◆ ASSIGNED TASK ◆
Wherever the string "serviceAccountName" shows up in the records below, return that line.

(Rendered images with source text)
Content starts

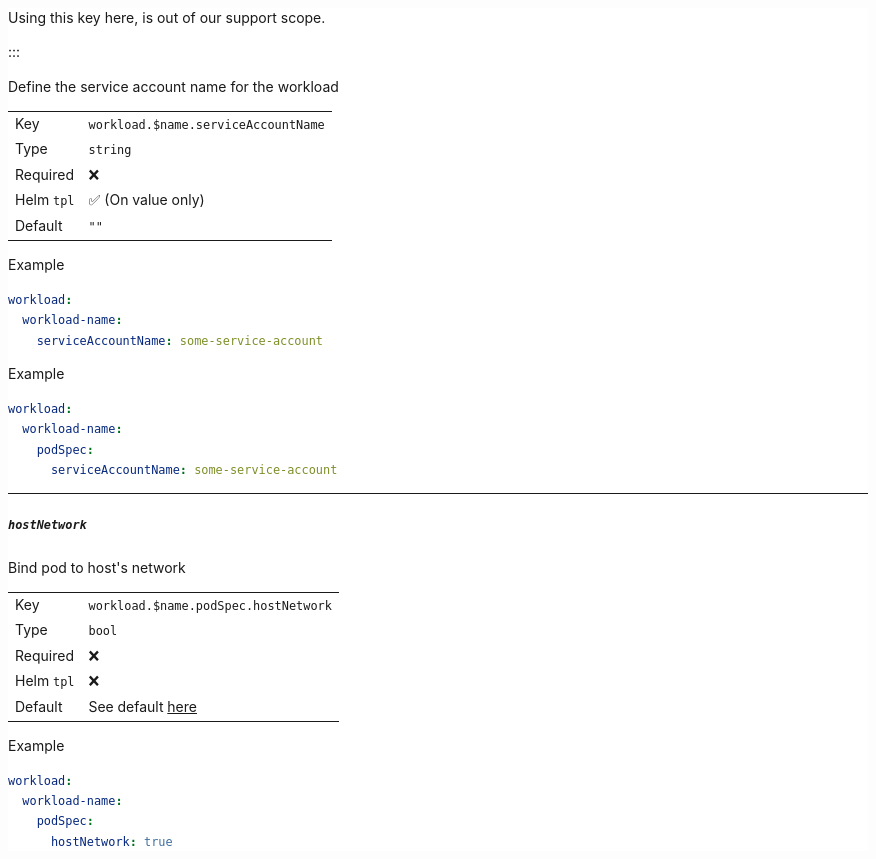 Using this key here, is out of our support scope.

:::

Define the service account name for the workload

|            |                                     |
| ---------- | ----------------------------------- |
| Key        | `workload.$name.serviceAccountName` |
| Type       | `string`                            |
| Required   | ❌                                   |
| Helm `tpl` | ✅ (On value only)                   |
| Default    | `""`                                |

Example

```yaml
workload:
  workload-name:
    serviceAccountName: some-service-account
```

Example

```yaml
workload:
  workload-name:
    podSpec:
      serviceAccountName: some-service-account
```

---

##### `hostNetwork`

Bind pod to host's network

|            |                                                    |
| ---------- | -------------------------------------------------- |
| Key        | `workload.$name.podSpec.hostNetwork`               |
| Type       | `bool`                                             |
| Required   | ❌                                                  |
| Helm `tpl` | ❌                                                  |
| Default    | See default [here](/truecharts-common/podoptions#hostnetwork) |

Example

```yaml
workload:
  workload-name:
    podSpec:
      hostNetwork: true
```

Content ends

◆ EXERCISE RESPONSE ◆
| Key        | `workload.$name.serviceAccountName` |
    serviceAccountName: some-service-account
      serviceAccountName: some-service-account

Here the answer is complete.